Başarıyı değerlendirirken ilk sorduğumuz sorular; “sosyal medyada kaç beğeni aldı?” ya da “takipçi sayısı ne kadar?” oluyor. Bu basit ve yüzeysel metrikler, sanattan iş dünyasına kadar pek çok alanda insanların değerini ölçmenin bir aracı haline gelmiş durumda. Ancak bu sayıların ardındaki gerçek, sandığımızdan çok daha karmaşık.
Sanatın, üretimin ve çalışmanın gerçek başarısı, anlık popülerlikten değil; süreklilik, kalıcılık ve evrensel değerlerin bir araya gelmesinden doğar. Ancak bunun gerçekleşmesi için temel bir koşul vardır: üreticinin ve çalışanların sağlıklı, destekleyici ve güvenli bir ortamda var olabilmesi. Ne yazık ki, günümüz ekonomik koşullarında bu bir lüks olarak görülüyor.
Özel sektördeki belirsizlikler, geçici iş sözleşmeleri ve ekonomik dalgalanmalar; yalnızca bireyleri değil, üretimin ve sanatın sürdürülebilirliğini de tehlikeye atıyor. Çeşitliliğe, farklılıklara duyulan tolerans eksikliği ve üreticilerin takdir görmemesi, “arz-talep dengesi” adı altında, zayıf olanın güçlü olan tarafından yok sayıldığı bir düzeni devam ettiriyor.
Ancak şunu sormamız gerek: İş güvencesi gerçekten bir lüks mü? Aslında hayır. İş güvencesi, sağlıklı bir çalışma ortamı ve ekonomik istikrar, insanın üretkenliği ve yaratıcılığı için temel haklardır.

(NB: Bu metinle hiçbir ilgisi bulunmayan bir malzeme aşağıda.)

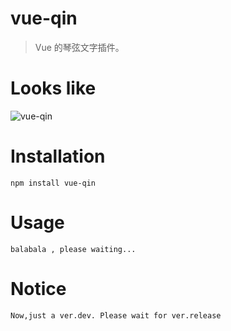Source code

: # vue-qin

> Vue 的琴弦文字插件。

#  Looks like
![vue-qin](https://raw.githubusercontent.com/shalldie/vue-qin/master/GIF.gif)

# Installation
    npm install vue-qin

# Usage
    balabala , please waiting...
    
# Notice
    Now,just a ver.dev. Please wait for ver.release
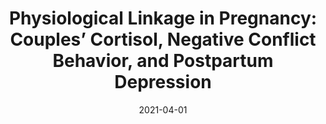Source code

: ---
title: "Physiological Linkage in Pregnancy: Couples’ Cortisol, Negative Conflict Behavior, and Postpartum Depression"
collection: publications
permalink: /publications/pregnancy
date: 2021-04-01
venue: 'Journal of Biological Psychology'
paperurl: 'https://www.sciencedirect.com/science/article/abs/pii/S0301051121000661'
citation: 'Mona Khaled, Geoffrey W. Corner, Alyssa Morris, <b>Shreya Havaldar</b>, Ekim Luo, Darby E. Saxbe (2021)'
---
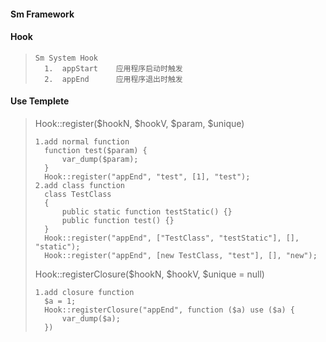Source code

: #### Sm Framework
#### Hook 
>     Sm System Hook
>       1.  appStart    应用程序启动时触发
>       2.  appEnd      应用程序退出时触发
#### Use Templete
>   Hook::register($hookN, $hookV, $param, $unique)
>
>     1.add normal function
>       function test($param) {
>           var_dump($param);
>       }
>       Hook::register("appEnd", "test", [1], "test");
>     2.add class function
>       class TestClass
>       {
>           public static function testStatic() {}
>           public function test() {}
>       }
>       Hook::register("appEnd", ["TestClass", "testStatic"], [], "static");
>       Hook::register("appEnd", [new TestClass, "test"], [], "new");
>
>   Hook::registerClosure($hookN, $hookV, $unique = null)
>
>     1.add closure function
>       $a = 1;
>       Hook::registerClosure("appEnd", function ($a) use ($a) {
>           var_dump($a);
>       })
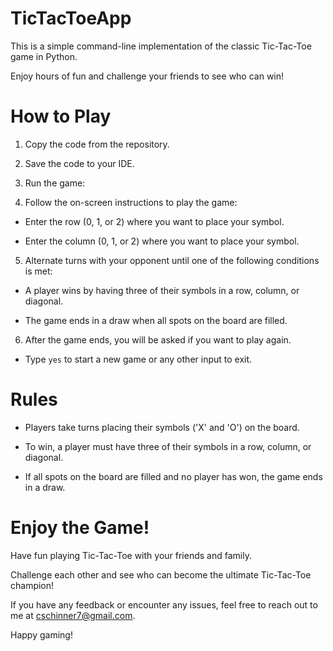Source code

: # TicTacToeApp

This is a simple command-line implementation of the classic Tic-Tac-Toe game in Python. 

Enjoy hours of fun and challenge your friends to see who can win!

# How to Play

1. Copy the code from the repository.

2. Save the code to your IDE.

3. Run the game:

4. Follow the on-screen instructions to play the game:

- Enter the row (0, 1, or 2) where you want to place your symbol.
 
- Enter the column (0, 1, or 2) where you want to place your symbol.

5. Alternate turns with your opponent until one of the following conditions is met:

- A player wins by having three of their symbols in a row, column, or diagonal.

- The game ends in a draw when all spots on the board are filled.

6. After the game ends, you will be asked if you want to play again.

- Type `yes` to start a new game or any other input to exit.

# Rules

- Players take turns placing their symbols ('X' and 'O') on the board.
  
- To win, a player must have three of their symbols in a row, column, or diagonal.
  
- If all spots on the board are filled and no player has won, the game ends in a draw.

# Enjoy the Game!

Have fun playing Tic-Tac-Toe with your friends and family. 

Challenge each other and see who can become the ultimate Tic-Tac-Toe champion!

If you have any feedback or encounter any issues, feel free to reach out to me at cschinner7@gmail.com.

Happy gaming!


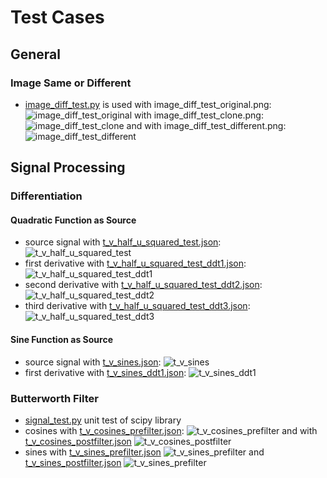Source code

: # Test Cases

## General

### Image Same or Different

* [image_diff_test.py](image_diff_test.py) is used with image_diff_test_original.png:
![image_diff_test_original](image_diff_test_original.png)
with image_diff_test_clone.png:
![image_diff_test_clone](image_diff_test_clone.png)
and with image_diff_test_different.png:
![image_diff_test_different](image_diff_test_different.png)

## Signal Processing

### Differentiation

#### Quadratic Function as Source

* source signal with
[t_v_half_u_squared_test.json](t_v_half_u_squared_test.json):
![t_v_half_u_squared_test](t_v_half_u_squared_test.png)
* first derivative with
[t_v_half_u_squared_test_ddt1.json](t_v_half_u_squared_test_ddt1.json):
![t_v_half_u_squared_test_ddt1](t_v_half_u_squared_test_ddt1.png)
* second derivative with
[t_v_half_u_squared_test_ddt2.json](t_v_half_u_squared_test_ddt2.json):
![t_v_half_u_squared_test_ddt2](t_v_half_u_squared_test_ddt2.png)
* third derivative with
[t_v_half_u_squared_test_ddt3.json](t_v_half_u_squared_test_ddt3.json):
![t_v_half_u_squared_test_ddt3](t_v_half_u_squared_test_ddt3.png)

#### Sine Function as Source

* source signal with
[t_v_sines.json](t_v_sines.json):
![t_v_sines](t_v_sines.png)
* first derivative with
[t_v_sines_ddt1.json](t_v_sines_ddt1.json):
![t_v_sines_ddt1](t_v_sines_ddt1.png)

### Butterworth Filter

* [signal_test.py](signal_test.py) unit test of scipy library
* cosines with [t_v_cosines_prefilter.json](t_v_cosines_prefilter.json):
![t_v_cosines_prefilter](t_v_cosines_prefilter.png) and with [t_v_cosines_postfilter.json](t_v_cosines_postfilter.json) 
![t_v_cosines_postfilter](t_v_cosines_postfilter.png)
* sines with [t_v_sines_prefilter.json](t_v_sines_prefilter.json)
![t_v_sines_prefilter](t_v_sines_prefilter.png)
and [t_v_sines_postfilter.json](t_v_sines_postfilter.json)
![t_v_sines_prefilter](t_v_sines_postfilter.png)

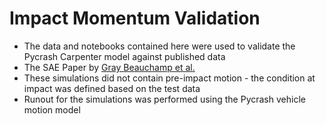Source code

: Impact Momentum Validation
=========================

-  The data and notebooks contained here were used to validate the Pycrash Carpenter model against published data
-  The SAE Paper by [Gray Beauchamp et al.](https://saemobilus.sae.org/content/2019-01-0418/)
-  These simulations did not contain pre-impact motion - the condition at impact was defined based on the test data
-  Runout for the simulations was performed using the Pycrash vehicle motion model
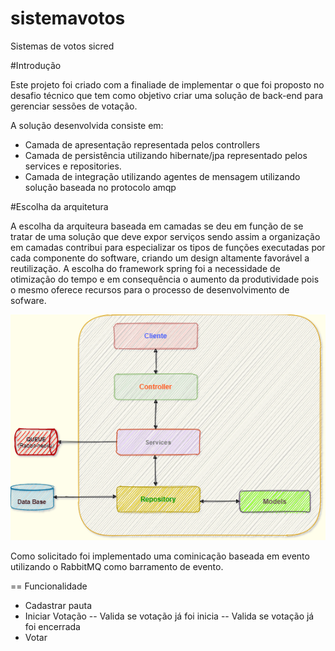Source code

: # sistemavotos
Sistemas de votos sicred


#Introdução

Este projeto foi criado com a finaliade de implementar o que foi proposto no desafio técnico que tem como objetivo criar uma solução de back-end para gerenciar sessões de votação.

A solução desenvolvida consiste em:

- Camada de apresentação representada pelos controllers
- Camada de persistência utilizando hibernate/jpa representado pelos services e repositories.
- Camada de integração utilizando agentes de mensagem utilizando solução baseada no protocolo amqp

#Escolha da arquitetura

A escolha da arquiteura baseada em camadas se deu em função de se tratar de uma solução que deve expor serviços sendo assim a organização em camadas contribui para especializar os tipos de funções executadas por cada componente do software, criando um design altamente favorável a reutilização.
A escolha do framework spring foi a necessidade de otimização do tempo e em consequência o aumento da produtividade pois o mesmo oferece recursos para o processo de desenvolvimento de sofware.

![Imagem2](imagens/diagrama.png)

Como solicitado foi implementado uma cominicação baseada em evento utilizando o RabbitMQ como barramento de evento.

== Funcionalidade

- Cadastrar pauta
- Iniciar Votação
-- Valida se votação já foi inicia
-- Valida se votação já foi encerrada
- Votar




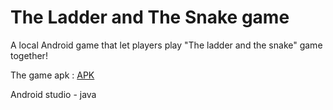 # The Ladder and The Snake game

A local Android game that let players play "The ladder and the snake" game together!

The game apk : [APK](https://mega.nz/file/6j5jBKYZ#fONZ6-lXgCKl7lYDMX-IGCcZ5zWljupnyNE-BVgK344)

Android studio - java
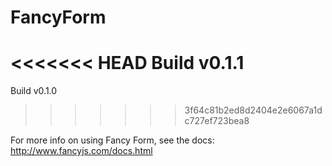 # FancyForm

<<<<<<< HEAD
Build v0.1.1
=======
Build v0.1.0
>>>>>>> 3f64c81b2ed8d2404e2e6067a1dc727ef723bea8


For more info on using Fancy Form, see the docs: http://www.fancyjs.com/docs.html

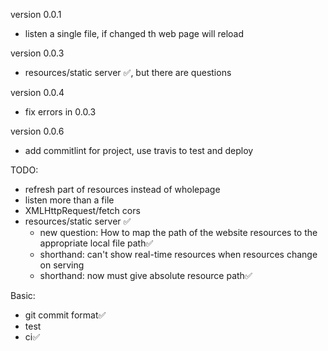 version 0.0.1

- listen a single file, if changed th web page will reload

version 0.0.3

- resources/static server :white_check_mark:, but there are questions

version 0.0.4

- fix errors in 0.0.3

version 0.0.6

- add commitlint for project, use travis to test and deploy

TODO: 

- refresh part of resources instead of wholepage
- listen more than a file
- XMLHttpRequest/fetch cors
- resources/static server :white_check_mark:
  - new question: How to map the path of the website resources to the appropriate local file path:white_check_mark:
  - shorthand: can't show real-time resources when resources change on serving
  - shorthand: now must give absolute resource path:white_check_mark:

Basic:
  - git commit format:white_check_mark:
  - test
  - ci:white_check_mark:
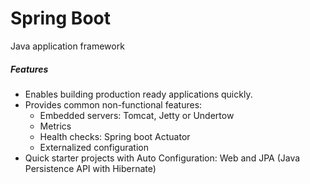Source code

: # Spring Boot

Java application framework

##### Features

* Enables building production ready applications quickly.
* Provides common non-functional features:
  * Embedded servers: Tomcat, Jetty or Undertow
  * Metrics
  * Health checks: Spring boot Actuator
  * Externalized configuration
* Quick starter projects with Auto Configuration: Web and JPA \(Java Persistence API with Hibernate\)




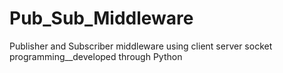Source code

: # Pub_Sub_Middleware
Publisher and Subscriber middleware using client server socket programming__developed through Python
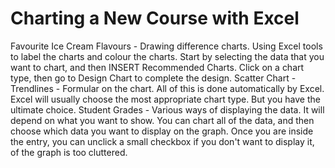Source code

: # Charting a New Course with Excel
Favourite Ice Cream Flavours - Drawing difference charts. Using Excel tools to label the charts and colour the charts. Start by selecting the data that you want to chart, and then INSERT Recommended Charts. Click on a chart type, then go to Design Chart to complete the design.
Scatter Chart - Trendlines - Formular on the chart. All of this is done automatically by Excel. Excel will usually choose the most appropriate chart type. But you have the ultimate choice.
Student Grades - Various ways of displaying the data. It will depend on what you want to show. You can chart all of the data, and then choose which data you want to display on the graph. Once you are inside the entry, you can unclick a small checkbox if you don't want to display it, of the graph is too cluttered.
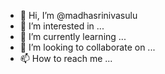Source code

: - 👋 Hi, I’m @madhasrinivasulu
- 👀 I’m interested in ...
- 🌱 I’m currently learning ...
- 💞️ I’m looking to collaborate on ...
- 📫 How to reach me ...

<!---
madhasrinivasulu/madhasrinivasulu is a ✨ special ✨ repository because its `README.md` (this file) appears on your GitHub profile.
You can click the Preview link to take a look at your changes.
--->
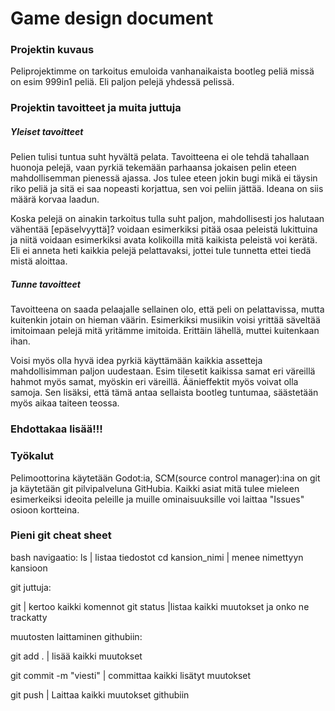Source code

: # Game design document


### Projektin kuvaus
Peliprojektimme on tarkoitus emuloida vanhanaikaista bootleg peliä missä on esim 999in1 peliä. Eli paljon pelejä yhdessä pelissä. 

### Projektin tavoitteet ja muita juttuja

##### Yleiset tavoitteet

Pelien tulisi tuntua suht hyvältä pelata. Tavoitteena ei ole tehdä tahallaan huonoja pelejä, vaan pyrkiä tekemään parhaansa jokaisen pelin eteen mahdollisemman pienessä ajassa. Jos tulee eteen jokin bugi mikä ei täysin riko peliä ja sitä ei saa nopeasti korjattua, sen voi peliin jättää. Ideana on siis määrä korvaa laadun.

Koska pelejä on ainakin tarkoitus tulla suht paljon, mahdollisesti jos halutaan vähentää [epäselvyyttä]? voidaan esimerkiksi pitää osaa peleistä lukittuina ja niitä voidaan esimerkiksi avata kolikoilla mitä kaikista peleistä voi kerätä. Eli ei anneta heti kaikkia pelejä pelattavaksi, jottei tule tunnetta ettei tiedä mistä aloittaa.

##### Tunne tavoitteet
Tavoitteena on saada pelaajalle sellainen olo, että peli on pelattavissa, mutta kuitenkin jotain on hieman väärin. Esimerkiksi musiikin voisi yrittää säveltää imitoimaan pelejä mitä yritämme imitoida. Erittäin lähellä, muttei kuitenkaan ihan.

Voisi myös olla hyvä idea pyrkiä käyttämään kaikkia assetteja mahdollisimman paljon uudestaan. Esim tilesetit kaikissa samat eri väreillä hahmot myös samat, myöskin eri väreillä. Äänieffektit myös voivat olla samoja. Sen lisäksi, että tämä antaa sellaista bootleg tuntumaa, säästetään myös aikaa taiteen teossa.

### Ehdottakaa lisää!!!

### Työkalut

Pelimoottorina käytetään Godot:ia, SCM(source control manager):ina on git ja käytetään git pilvipalveluna GitHubia. Kaikki asiat mitä tulee mieleen esimerkeiksi ideoita peleille ja muille ominaisuuksille voi laittaa "Issues" osioon kortteina.


### Pieni git cheat sheet
bash navigaatio:
ls | listaa tiedostot
cd kansion_nimi | menee nimettyyn kansioon

git juttuja:

git                    | kertoo kaikki komennot
git status            |listaa kaikki muutokset ja onko ne trackatty

muutosten laittaminen githubiin:

git add .              | lisää kaikki muutokset

git commit -m "viesti" | committaa kaikki lisätyt muutokset

git push               | Laittaa kaikki muutokset githubiin 

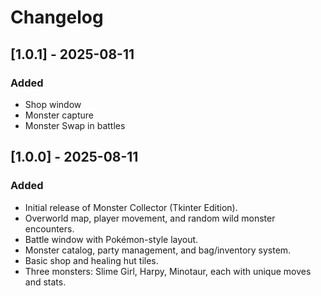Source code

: # Changelog

## [1.0.1] - 2025-08-11
### Added
- Shop window
- Monster capture
- Monster Swap in battles


## [1.0.0] - 2025-08-11
### Added
- Initial release of Monster Collector (Tkinter Edition).
- Overworld map, player movement, and random wild monster encounters.
- Battle window with Pokémon-style layout.
- Monster catalog, party management, and bag/inventory system.
- Basic shop and healing hut tiles.
- Three monsters: Slime Girl, Harpy, Minotaur, each with unique moves and stats.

Güvencesizlik yalnızca bireyleri değil; toplumu, kültürü ve ekonomiyi de zayıflatır. Ayrıca, fiziksel ve ruhsal sağlığı olumsuz etkileyerek daha büyük toplumsal sorunların ortaya çıkmasına yol açar.
En önemli nokta ise şudur: Bu düzensizlik ve belirsizlik içinde ayakta kalamayan bireyler başarısız değil onları destekleyemeyen sistem başarısızdır. Bir toplum, bireylerinin yaratıcı, üretken ve sağlıklı bir şekilde var olmasını sağlayacak zemini yaratamazsa, bireysel başarısızlıklardan çok, yapısal sorunlara odaklanmak gerekir. Bu noktada, sanatçılar, işçiler, girişimciler ya da yazarlar için asıl mesele, bireylerin değil, sistemin sağlıklı ve sürdürülebilir olması gerektiğidir.
Kapitalizmin bugünkü hızlı tüketim ekseni, bu temel hakları sıklıkla göz ardı ediyor. Yüzeysel başarı ölçütleri öne çıkarken, gerçek başarı; insanı merkeze alan, farklılıkları zenginlik sayan ve sürdürülebilir bir sistemde saklı kalıyor.
Sonuç olarak, iş güvencesi, ekonomik istikrar ve destekleyici bir ortam ütopya değil, herkesin hakkıdır. Bu haklar sağlanmadığı sürece, sistemin başarısızlığını sorgulamaktan çekinmemeliyiz. Gerçek başarı; yalnızca rakamlarda değil, adil, kapsayıcı ve insana değer veren bir dünyada saklıdır.
Bir bireyin yaşamını sürdürebilmesi için gereken temel hakları sağlamak, ayakta kalabilmek için bireye sürekli mücadele ettirmek değil, ona yaşama zemini yaratmaktır. Çünkü insan, ancak bu temeller üzerinde gerçek başarıyı inşa edebilir.